# 1995 E-van shifting issues



## HomeSealed (Jan 3, 2008)

I have a 1995 Ford E15o with a 6cyl and 90,000 miles. It runs like a top. The problem is when its cold, the tranny slips real bad. It feel like I'm running a super high stall convertor with a shift kit or something. Usually within 5-10 min of warming up and/or driving, it shifts perfectly smooth. I'm kinda thinking its a Torque convertor issue? Any ideas? Fluid is full and clean.


----------



## Rehabber (Dec 29, 2005)

Drop the pan, change the filter, and add a can of K&W Trans-X before refilling with MerconV fluid.


----------



## HomeSealed (Jan 3, 2008)

The filter/fluid aren't that old. What is the basis of your recommendation?


----------



## Giles (Jan 25, 2010)

I have rebuilt many automatic transmissions. Depending on how a vehicle is operated has a great influence on equipment life. With age and/or heat, all the rubber seals get hard and will not seal properly when cold. After they heat up, they will be softer and seal better. A rebuild is likely in need but you can extend tha time a little with a bottle of Lucas automatic transmission additive. 
I never recommend "snake oils" to anyone but I don't consider any of Lucas products to be snake oils.
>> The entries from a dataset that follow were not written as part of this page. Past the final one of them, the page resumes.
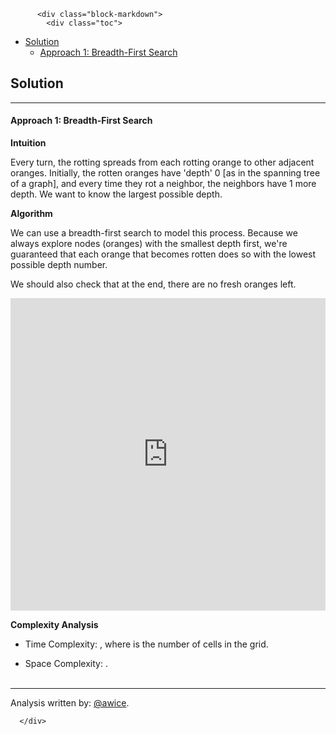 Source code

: <div class="article-body">
        
          <div class="block-markdown">
            <div class="toc">
<ul>
<li><a href="#solution">Solution</a><ul>
<li><a href="#approach-1-breadth-first-search">Approach 1: Breadth-First Search</a></li>
</ul>
</li>
</ul>
</div>
<h2 id="solution">Solution</h2>
<hr>
<h4 id="approach-1-breadth-first-search">Approach 1: Breadth-First Search</h4>
<p><strong>Intuition</strong></p>
<p>Every turn, the rotting spreads from each rotting orange to other adjacent oranges.  Initially, the rotten oranges have 'depth' 0 [as in the spanning tree of a graph], and every time they rot a neighbor, the neighbors have 1 more depth.  We want to know the largest possible depth.</p>
<p><strong>Algorithm</strong></p>
<p>We can use a breadth-first search to model this process.  Because we always explore nodes (oranges) with the smallest depth first, we're guaranteed that each orange that becomes rotten does so with the lowest possible depth number.</p>
<p>We should also check that at the end, there are no fresh oranges left.</p>
<iframe src="https://leetcode.com/playground/8S5VkeTc/shared" frameborder="0" width="100%" height="500" name="8S5VkeTc"></iframe>

<p><strong>Complexity Analysis</strong></p>
<ul>
<li>
<p>Time Complexity:  <script type="math/tex; mode=display">O(N)</script>, where <script type="math/tex; mode=display">N</script> is the number of cells in the grid.</p>
</li>
<li>
<p>Space Complexity:  <script type="math/tex; mode=display">O(N)</script>.
<br>
<br></p>
</li>
</ul>
<hr>
<p>Analysis written by: <a href="https://leetcode.com/awice">@awice</a>.</p>
          </div>
        
      </div> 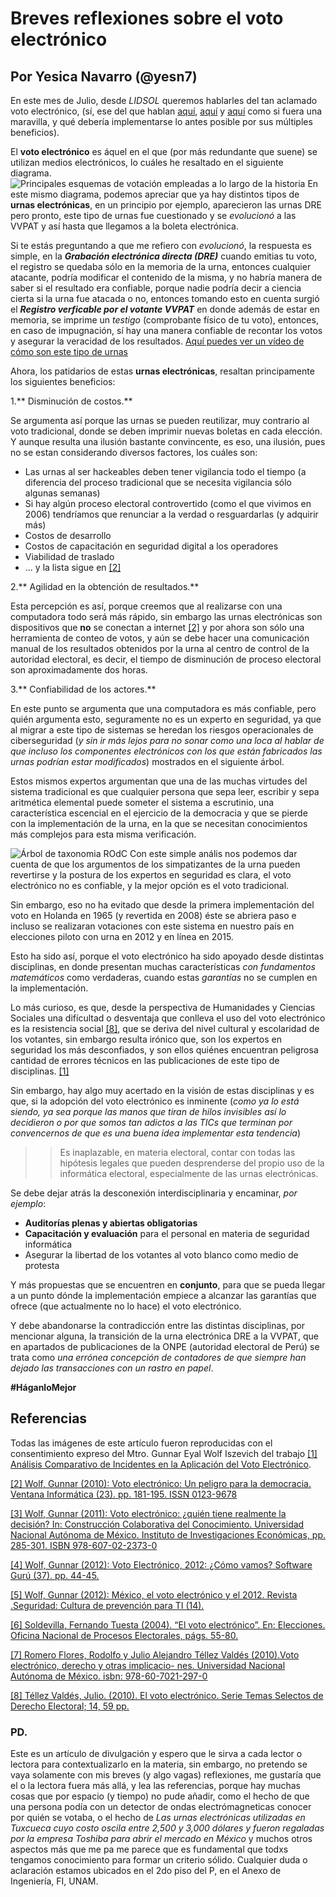 # Breves reflexiones sobre el voto electrónico
## Por Yesica Navarro (@yesn7)
En este mes de Julio, desde *LIDSOL* queremos hablarles del tan aclamado voto electrónico, (sí, ese del que hablan [aquí](http://www.milenio.com/opinion/julian-german-molina-carrillo/sociedad-derechos-humanos/sistema-de-votacion-electronica-o-voto-electronico), [aquí](https://expansion.mx/tecnologia/2018/06/12/voto-electronico-en-mexico-se-puede-aplicar?internal_source=PLAYLIST) y [aquí](http://www.nacion321.com/elecciones/mexico-ya-ha-votado-en-urnas-electronicas-y-aqui-la-prueba) como si fuera una maravilla, y qué debería implementarse lo antes posible por sus múltiples beneficios).

El **voto electrónico** es áquel en el que (por más redundante que suene) se utilizan medios electrónicos, lo cuáles he resaltado en el siguiente diagrama.
![Principales esquemas de votación empleadas a lo largo de la historia](material/esquemas-votacion.png "Principales esquemas de votación empleadas a lo largo de la historia")
 En este mismo diagrama, podemos apreciar que ya hay distintos tipos de **urnas electrónicas**, en un principio por ejemplo, aparecieron las urnas DRE pero pronto, este tipo de urnas fue cuestionado y se *evolucionó* a las VVPAT y así hasta que llegamos a la boleta electrónica.

Si te estás preguntando a que me refiero con *evolucionó*, la respuesta es simple, en la
 ***Grabación electrónica directa (DRE)***
cuando emitias tu voto, el registro se quedaba sólo en la memoria de la urna, entonces cualquier atacante, podría modificar el contenido de la misma, y no habría manera de saber si el resultado era confiable, porque nadie podría decir a ciencia cierta si  la urna fue atacada o no, entonces tomando esto en cuenta surgió el
***Registro verficable por el votante VVPAT*** en donde además de estar en memoria, se imprime un *testigo* (comprobante físico de tu voto), entonces, en caso de impugnación, sí hay una manera confiable de recontar los votos y asegurar la veracidad de los resultados. [Aquí puedes ver un vídeo de cómo son este tipo de urnas](https://www.youtube.com/watch?v=5-6TMqiiB5Q)

Ahora, los patidarios de estas **urnas electrónicas**, resaltan principamente los siguientes beneficios:

1.** Disminución de costos.**

Se argumenta así porque las urnas se pueden reutilizar, muy contrario al voto tradicional, donde se deben imprimir nuevas boletas en cada elección. Y aunque resulta una ilusión bastante convincente, es eso, una ilusión, pues no se estan considerando diversos factores, los cuáles son:
  - Las urnas al ser hackeables deben tener vigilancia todo el tiempo (a diferencia del proceso tradicional que se necesita vigilancia sólo algunas semanas)
  - Si hay algún proceso electoral controvertido (como el que vivimos en 2006) tendríamos que renunciar a la verdad o resguardarlas (y adquirir más)
  - Costos de desarrollo
  - Costos de capacitación en seguridad digital a los operadores
  - Viabilidad de traslado
  - ... y la lista sigue en [[2]](http://ru.iiec.unam.mx/110/)


2.** Agilidad en la obtención de resultados.**

Esta percepción es así, porque creemos que al realizarse con una computadora todo será más rápido, sin embargo las urnas electrónicas son dispositivos que **no** se conectan a internet [[2]](http://ru.iiec.unam.mx/110/) y por ahora son sólo una herramienta de conteo de votos,  y aún se debe hacer una comunicación manual de los resultados obtenidos por la urna al centro de control de la autoridad electoral, es decir, el tiempo de disminución de proceso electoral son aproximadamente dos horas.

3.** Confiabilidad de los actores.**

En este punto se argumenta que una computadora es más confiable, pero quién argumenta esto, seguramente no es un experto en seguridad, ya que al migrar a este tipo de sistemas se heredan los riesgos operacionales de ciberseguridad (*y sin ir más lejos para no sonar como una loca al hablar de que incluso los componentes electrónicos con los que están fabricados las urnas podrían estar modificados*) mostrados en el siguiente árbol.

 Estos mismos expertos argumentan que una de las muchas virtudes del sistema tradicional es que cualquier persona que sepa leer, escribir y sepa aritmética elemental puede someter el sistema a escrutinio, una característica escencial en el ejercicio de la democracia y que se pierde con la implementación de la urna, en la que se necesitan conocimientos más complejos para esta misma verificación.

![Árbol de taxonomia ROdC](material/arbol-taxonomia.png "Árbol de taxonomia ROdC")
Con este simple anális nos podemos dar cuenta de que los argumentos de los simpatizantes de la urna pueden revertirse y la postura de los expertos en seguridad es clara, el voto electrónico no es confiable, y la mejor opción es el voto tradicional.



Sin embargo, eso no ha evitado que desde la primera implementación del voto en Holanda en 1965 (y revertida en 2008) éste se abriera paso e incluso se realizaran votaciones con este sistema en  nuestro país en  elecciones piloto con urna en 2012 y en línea en 2015.

Esto ha sido así, porque el voto electrónico ha sido apoyado desde distintas disciplinas, en donde presentan muchas características *con fundamentos matemáticos* como verdaderas, cuando estas *garantías* no se cumplen en la implementación.

Lo más curioso, es que, desde la perspectiva de Humanidades y Ciencias Sociales una difícultad o desventaja que conlleva el uso del voto electrónico es la resistencia social [[8]](http://www.te.gob.mx/documentacion/publicaciones/Temas_selectos/14_voto.pdf), que se deriva del nivel cultural y escolaridad de los votantes, sin embargo resulta irónico que, son los expertos en seguridad los más desconfiados, y son ellos quiénes encuentran peligrosa cantidad de errores técnicos en las publicaciones de este tipo de disciplinas. [[1]](http://ru.iiec.unam.mx/4097/)

Sin embargo, hay algo muy acertado en la visión de estas disciplinas y es que,  si la adopción del voto electrónico es inminente (*como ya lo está siendo, ya sea porque las manos que tiran de hilos invisibles así lo decidieron o por que somos tan adictos a las TICs que terminan por convencernos de que es una buena idea implementar esta tendencia*)


>>Es inaplazable, en materia electoral, contar con todas las hipótesis legales que pueden desprenderse del propio uso de la informática electoral, especialmente
de las urnas electrónicas.


Se debe dejar atrás la desconexión interdisciplinaria y encaminar, *por ejemplo*:
 - **Auditorías plenas y abiertas obligatorias**
 - **Capacitación y evaluación** para el personal en materia de seguridad informática
 - Asegurar la libertad de los votantes al voto blanco como medio de protesta

Y más propuestas que se encuentren en **conjunto**,  para que se pueda llegar a un punto dónde la implementación empiece a alcanzar las garantías que ofrece (que actualmente no lo hace) el voto electrónico.

Y debe abandonarse la contradicción entre las distintas disciplinas, por mencionar alguna, la transición de la urna electrónica DRE a la VVPAT, que en apartados de publicaciones de la ONPE (autoridad electoral de Perú)  se trata como *una errónea concepción de contadores de que siempre han dejado las transacciones con un rastro en papel*.

**#HáganloMejor**

## Referencias
Todas las imágenes de este artículo fueron reproducidas con el consentimiento expreso del Mtro. Gunnar Eyal Wolf Iszevich del trabajo [[1] Análisis Comparativo de Incidentes en la Aplicación del Voto Electrónico](http://ru.iiec.unam.mx/4097/).

[[2] Wolf, Gunnar (2010): Voto electrónico: Un peligro para la democracia. Ventana Informática (23). pp. 181-195. ISSN 0123-9678 ](http://ru.iiec.unam.mx/110/)

[[3] Wolf, Gunnar (2011): Voto electrónico: ¿quién tiene realmente la decisión? In: Construcción Colaborativa del Conocimiento. Universidad Nacional Autónoma de México. Instituto de Investigaciones Económicas, pp. 285-301. ISBN 978-607-02-2373-0 ](http://ru.iiec.unam.mx/2358/)

[[4] Wolf, Gunnar (2012): Voto Electrónico, 2012: ¿Cómo vamos? Software Gurú (37). pp. 44-45. ](http://ru.iiec.unam.mx/1812/)

[[5] Wolf, Gunnar (2012): México, el voto electrónico y el 2012. Revista .Seguridad: Cultura de prevención para TI (14). ](http://ru.iiec.unam.mx/1813/)

[[6] Soldevilla, Fernando Tuesta (2004). “El voto electrónico”. En: Elecciones. Oficina Nacional de Procesos Electorales, págs. 55-80.](https://www.web.onpe.gob.pe/modEducacion/Publicaciones/L-0026.pdf#page=51)

[[7] Romero Flores, Rodolfo y Julio Alejandro Téllez Valdés (2010).Voto electrónico, derecho y otras implicacio-
nes. Universidad Nacional Autónoma de México. isbn: 978-60-7021-297-0](https://archivos.juridicas.unam.mx/www/bjv/libros/6/2801/2.pdf)

[[8] Téllez Valdés, Julio. (2010). El voto electrónico. Serie Temas Selectos de Derecho Electoral; 14, 59 pp. ](http://www.te.gob.mx/documentacion/publicaciones/Temas_selectos/14_voto.pdf)

### PD.
Este es un artículo de divulgación y espero que le sirva a cada lector o lectora para contextualizarlo en la materia, sin embargo, no pretendo se vaya solamente con mis breves (y algo vagas) reflexiones, me gustaría que el o la lectora fuera más allá, y lea las referencias, porque hay muchas cosas que por espacio (y tiempo) no pude añadir, como el hecho de que una persona podía con un detector de ondas electrómagneticas conocer por quién se votaba, o el hecho de *Las urnas electrónicas utilizadas en Tuxcueca cuyo costo oscila entre 2,500 y
3,000 dólares y fueron regaladas por la empresa Toshiba para abrir
el  mercado  en  México*  y muchos otros aspectos más que me pa me parece que es fundamental que todxs tengamos conocimiento para formar un criterio sólido. Cualquier duda o aclaración estamos ubicados en el 2do piso del P, en el Anexo de Ingeniería, FI, UNAM.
I have used nearly every product Lucas makes with good results.
NO I don't own stock with Lucas.


----------



## HomeSealed (Jan 3, 2008)

Thanks for the tip


----------



## Rehabber (Dec 29, 2005)

If you have a fresh filter, then add a can of trans-x to cut the likely varnish build up in the valve body. I have seen this save a LOT of transmissions. Lucas has its purposes, but I don't believe it will help you in this situation.


----------